Dissertation Update and Realized Eschatology

I get questions all the time about the state of my PhD dissertation.  For the last year it has been more or less done, although like the coming kingdom, it is “already finished” but “not yet done.”  But this morning I handed in the “final” copy of my dissertation today to the PhD secretary.  While she savages my work with a red pen, the search for an outside reader continues.  I do not yet have a defense date, but it is looking more like early spring and a May graduation.

I am also frequently asked what my dissertation is on.  After all this time writing it, I am not even sure, so I randomly drew biblical studies buzz-words words out of a hat and entitled it “The Origin of the Eschatological Feast as a Wedding Banquet in the Synoptic Gospels: An Intertextual Study.”  I suppose I might have to change it if it turns out Eugene Peterson already used that title, but that is the title for now.

I am quite happy that the glacier-like process has finally begun to move.  I have a number of projects I want to work on which have been on the back-burner waiting to finish my up my degree.  Looks like I will be able to devote more time to a few of these writing projects soon.  Of course, the first step after graduation will be getting my dissertation published.

The “Not Yet” is looking a bit more like the “Already.”

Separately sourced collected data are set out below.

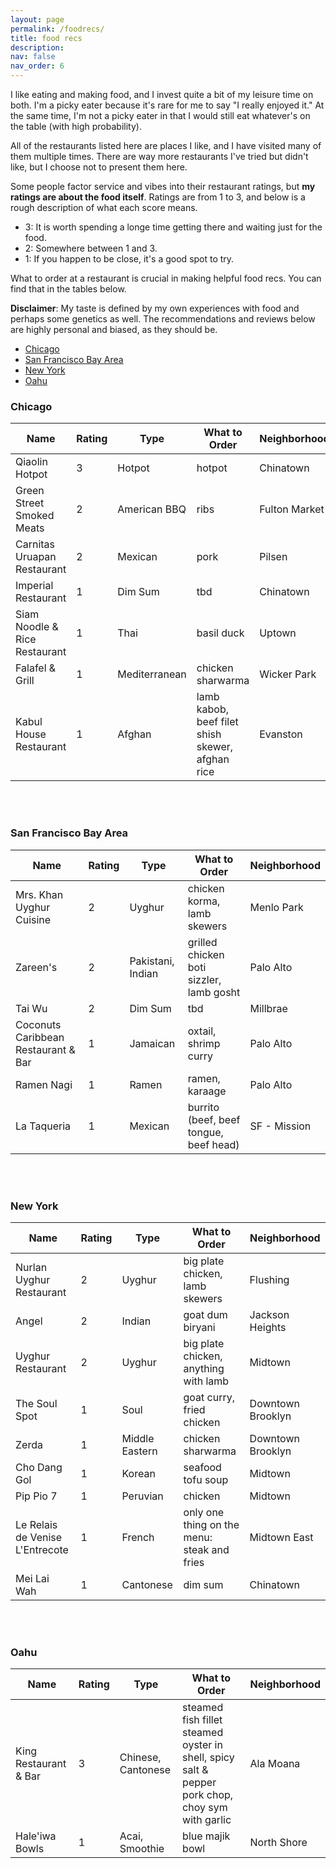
 ```yaml
---
layout: page
permalink: /foodrecs/
title: food recs
description:
nav: false
nav_order: 6
---
```


I like eating and making food, and I invest quite a bit of my leisure time on both. I'm a picky eater because it's rare for me to say "I really enjoyed it." At the same time, I'm not a picky eater in that I would still eat whatever's on the table (with high probability).

<!-- than most people with whom I've dined; also, the set of restaurants I like tend to be a small proper subset of the set of restaurants a friend has tried and like. -->

All of the restaurants listed here are places I like, and I have visited many of them multiple times. There are way more restaurants I've tried but didn't like, but I choose not to present them here.

<!-- because there are many possible reasons that my experience does not reflect the true quality of a restaurant. -->

<!-- : (1) I could have ordered the wrong items; (2) cooking performance is a Gaussian random variable and has variance, so I could have just gotten unlucky; (3) I could have been in a bad mood which affected how I perceived the food. -->

Some people factor service and vibes into their restaurant ratings, but **my ratings are about the food itself**. Ratings are from 1 to 3, and below is a rough description of what each score means.

<!-- From my limited observations, service, vibes, and food definitely do not have clear positive relationships among each other. -->

- 3: It is worth spending a longe time getting there and waiting just for the food.
- 2: Somewhere between 1 and 3.
- 1: If you happen to be close, it's a good spot to try.

What to order at a restaurant is crucial in making helpful food recs. You can find that in the tables below.

**Disclaimer**: My taste is defined by my own experiences with food and perhaps some genetics as well. The recommendations and reviews below are highly personal and biased, as they should be.

- [Chicago](#chicago)
- [San Francisco Bay Area](#san-francisco-bay-area)
- [New York](#newyork)
- [Oahu](#oahu)

<a id="chicago"></a>

### Chicago

| Name                          | Rating | Type          | What to Order                                    | Neighborhood  |
| ----------------------------- | ------ | ------------- | ------------------------------------------------ | ------------- |
| Qiaolin Hotpot                | 3      | Hotpot        | hotpot                                           | Chinatown     |
| Green Street Smoked Meats     | 2      | American BBQ  | ribs                                             | Fulton Market |
| Carnitas Uruapan Restaurant   | 2      | Mexican       | pork                                             | Pilsen        |
| Imperial Restaurant           | 1      | Dim Sum       | tbd                                              | Chinatown     |
| Siam Noodle & Rice Restaurant | 1      | Thai          | basil duck                                       | Uptown        |
| Falafel & Grill               | 1      | Mediterranean | chicken sharwarma                                | Wicker Park   |
| Kabul House Restaurant        | 1      | Afghan        | lamb kabob, beef filet shish skewer, afghan rice | Evanston      |

<br/><br/>

<a id="san-francisco-bay-area"></a>

### San Francisco Bay Area

| Name                                | Rating | Type              | What to Order                            | Neighborhood |
| ----------------------------------- | ------ | ----------------- | ---------------------------------------- | ------------ |
| Mrs. Khan Uyghur Cuisine            | 2      | Uyghur            | chicken korma, lamb skewers              | Menlo Park   |
| Zareen's                            | 2      | Pakistani, Indian | grilled chicken boti sizzler, lamb gosht | Palo Alto    |
| Tai Wu                              | 2      | Dim Sum           | tbd                                      | Millbrae     |
| Coconuts Caribbean Restaurant & Bar | 1      | Jamaican          | oxtail, shrimp curry                     | Palo Alto    |
| Ramen Nagi                          | 1      | Ramen             | ramen, karaage                           | Palo Alto    |
| La Taqueria                         | 1      | Mexican           | burrito (beef, beef tongue, beef head)   | SF - Mission |

<br/><br/>

<a id="newyork"></a>

### New York

| Name                            | Rating | Type           | What to Order                               | Neighborhood      |
| ------------------------------- | ------ | -------------- | ------------------------------------------- | ----------------- |
| Nurlan Uyghur Restaurant        | 2      | Uyghur         | big plate chicken, lamb skewers             | Flushing          |
| Angel                           | 2      | Indian         | goat dum biryani                            | Jackson Heights   |
| Uyghur Restaurant               | 2      | Uyghur         | big plate chicken, anything with lamb       | Midtown           |
| The Soul Spot                   | 1      | Soul           | goat curry, fried chicken                   | Downtown Brooklyn |
| Zerda                           | 1      | Middle Eastern | chicken sharwarma                           | Downtown Brooklyn |
| Cho Dang Gol                    | 1      | Korean         | seafood tofu soup                           | Midtown           |
| Pip Pio 7                       | 1      | Peruvian       | chicken                                     | Midtown           |
| Le Relais de Venise L'Entrecote | 1      | French         | only one thing on the menu: steak and fries | Midtown East      |
| Mei Lai Wah                     | 1      | Cantonese      | dim sum                                     | Chinatown         |

<br/><br/>

<a id="oahu"></a>

### Oahu

| Name                  | Rating | Type               | What to Order                                                                                    | Neighborhood |
| --------------------- | ------ | ------------------ | ------------------------------------------------------------------------------------------------ | ------------ |
| King Restaurant & Bar | 3      | Chinese, Cantonese | steamed fish fillet steamed oyster in shell, spicy salt & pepper pork chop, choy sym with garlic | Ala Moana    |
| Hale'iwa Bowls        | 1      | Acai, Smoothie     | blue majik bowl                                                                                  | North Shore  |

<br/><br/>

<!-- For now, this page is assumed to be a static description of your courses. You can convert it to a collection similar to `_projects/` so that you can have a dedicated page for each course.

Organize your courses by years, topics, or universities, however you like! -->

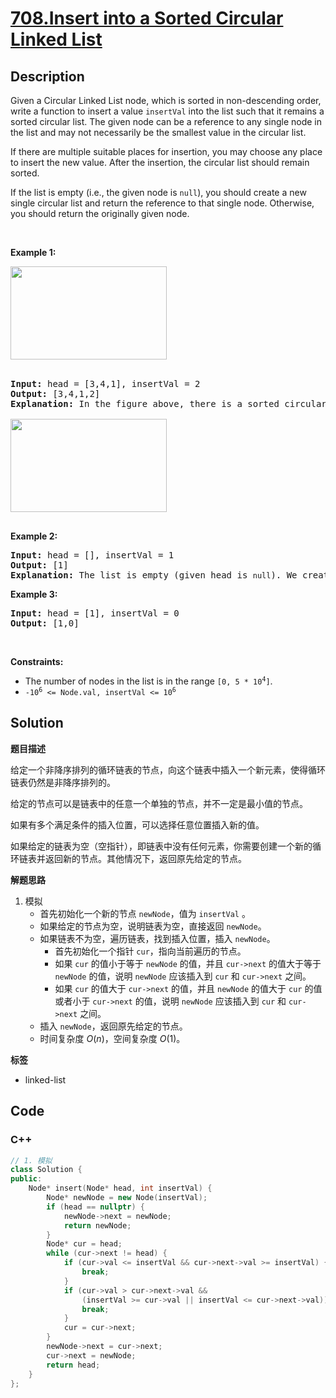 # [708.Insert into a Sorted Circular Linked List](https://leetcode.com/problems/insert-into-a-sorted-circular-linked-list/description/)

## Description

<p>Given a Circular Linked List node, which is sorted in non-descending order, write a function to insert a value <code>insertVal</code> into the list such that it remains a sorted circular list. The given node can be a reference to any single node in the list and may not necessarily be the smallest value in the circular list.</p>

<p>If there are multiple suitable places for insertion, you may choose any place to insert the new value. After the insertion, the circular list should remain sorted.</p>

<p>If the list is empty (i.e., the given node is <code>null</code>), you should create a new single circular list and return the reference to that single node. Otherwise, you should return the originally given node.</p>

<p>&nbsp;</p>
<p><strong class="example">Example 1:</strong></p>
<img alt="" src="https://fastly.jsdelivr.net/gh/doocs/leetcode@main/solution/0700-0799/0708.Insert%20into%20a%20Sorted%20Circular%20Linked%20List/images/example_1_before_65p.jpg" style="width: 250px; height: 149px;" /><br />
&nbsp;
<pre>
<strong>Input:</strong> head = [3,4,1], insertVal = 2
<strong>Output:</strong> [3,4,1,2]
<strong>Explanation:</strong> In the figure above, there is a sorted circular list of three elements. You are given a reference to the node with value 3, and we need to insert 2 into the list. The new node should be inserted between node 1 and node 3. After the insertion, the list should look like this, and we should still return node 3.

<img alt="" src="https://fastly.jsdelivr.net/gh/doocs/leetcode@main/solution/0700-0799/0708.Insert%20into%20a%20Sorted%20Circular%20Linked%20List/images/example_1_after_65p.jpg" style="width: 250px; height: 149px;" />

</pre>

<p><strong class="example">Example 2:</strong></p>

<pre>
<strong>Input:</strong> head = [], insertVal = 1
<strong>Output:</strong> [1]
<strong>Explanation:</strong> The list is empty (given head is&nbsp;<code>null</code>). We create a new single circular list and return the reference to that single node.
</pre>

<p><strong class="example">Example 3:</strong></p>

<pre>
<strong>Input:</strong> head = [1], insertVal = 0
<strong>Output:</strong> [1,0]
</pre>

<p>&nbsp;</p>
<p><strong>Constraints:</strong></p>

<ul>
  <li>The number of nodes in the list is in the range <code>[0, 5 * 10<sup>4</sup>]</code>.</li>
  <li><code>-10<sup>6</sup> &lt;= Node.val, insertVal &lt;= 10<sup>6</sup></code></li>
</ul>

## Solution

**题目描述**

给定一个非降序排列的循环链表的节点，向这个链表中插入一个新元素，使得循环链表仍然是非降序排列的。

给定的节点可以是链表中的任意一个单独的节点，并不一定是最小值的节点。

如果有多个满足条件的插入位置，可以选择任意位置插入新的值。

如果给定的链表为空（空指针），即链表中没有任何元素，你需要创建一个新的循环链表并返回新的节点。其他情况下，返回原先给定的节点。

**解题思路**

1. 模拟
   - 首先初始化一个新的节点 `newNode`，值为 `insertVal` 。
   - 如果给定的节点为空，说明链表为空，直接返回 `newNode`。
   - 如果链表不为空，遍历链表，找到插入位置，插入 `newNode`。
     - 首先初始化一个指针 `cur`，指向当前遍历的节点。
     - 如果 `cur` 的值小于等于 `newNode` 的值，并且 `cur->next` 的值大于等于 `newNode` 的值，说明 `newNode` 应该插入到 `cur` 和 `cur->next` 之间。
     - 如果 `cur` 的值大于 `cur->next` 的值，并且 `newNode` 的值大于 `cur` 的值或者小于 `cur->next` 的值，说明 `newNode` 应该插入到 `cur` 和 `cur->next` 之间。
   - 插入 `newNode`，返回原先给定的节点。
   - 时间复杂度 $O(n)$，空间复杂度 $O(1)$。

**标签**

- linked-list

<!-- code start -->
## Code

### C++

```cpp
// 1. 模拟
class Solution {
public:
    Node* insert(Node* head, int insertVal) {
        Node* newNode = new Node(insertVal);
        if (head == nullptr) {
            newNode->next = newNode;
            return newNode;
        }
        Node* cur = head;
        while (cur->next != head) {
            if (cur->val <= insertVal && cur->next->val >= insertVal) {
                break;
            }
            if (cur->val > cur->next->val &&
                (insertVal >= cur->val || insertVal <= cur->next->val)) {
                break;
            }
            cur = cur->next;
        }
        newNode->next = cur->next;
        cur->next = newNode;
        return head;
    }
};
```

<!-- code end -->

8 thoughts on “Dissertation Update and Realized Eschatology

  1. A private posting you m,ay choose not to post publicly. First of all, Congratulationd! Second: Regarding the Escatological Feast in general (leaving aside the Bridal banquet for the moment) there is a rich corpus of material in rabbinical midrash about the Ox ans Leviathan. Granted, there is no Christological content, but it is a clear cultural parallel developing at the same time.

    • Phil – I am working the other direction, arguing that the “wedding banquet” is Jesus’ own blending of an eschatological banquet and the marriage metaphor (Hosea, etc) to describe his own ministry as a call to Israel to participate in the “end of the exile.” I read most of the Midrash / Targum material, but just could not date any of it with confidence to the first century. But I do agree, some interesting reading there!

      • Yes, it is darned impossible to date that material – a source of frustration to folks in the field. Regarding Jesus’ blending, I just had a thought. There are those who feel the Zoharic Kabbalah (which dates to late 14th century Christian Spain) contains esoteric knowledge that is ultimately Christian in origin. For example, In the Sabbath Eve hymn [from Wikipedia: “It was composed in the 16th century Ottoman Empire city of Edirne by Rabbi Shlomo Halevi Alkabetz, a Safed Kabbalist. As was common at the time, the song is also an acrostic, with the first letter of the first eight stanzas spelling the author’s name. The author draws much of his phraseology from Isaiah’s prophecy of Israel’s restoration, and six of his verses are full of the thoughts to which his vision of Israel as the bride on that great Shabbat of Messianic deliverance gives rise. It is one of the latest of the Hebrew poems regularly accepted into the liturgy, both in the southern use, which the author followed, and in the more distant northern rite.” I see in the poem the same promise, implicit in the hymn but explicit in Jesus. Your thesis is something I’d very much like to read.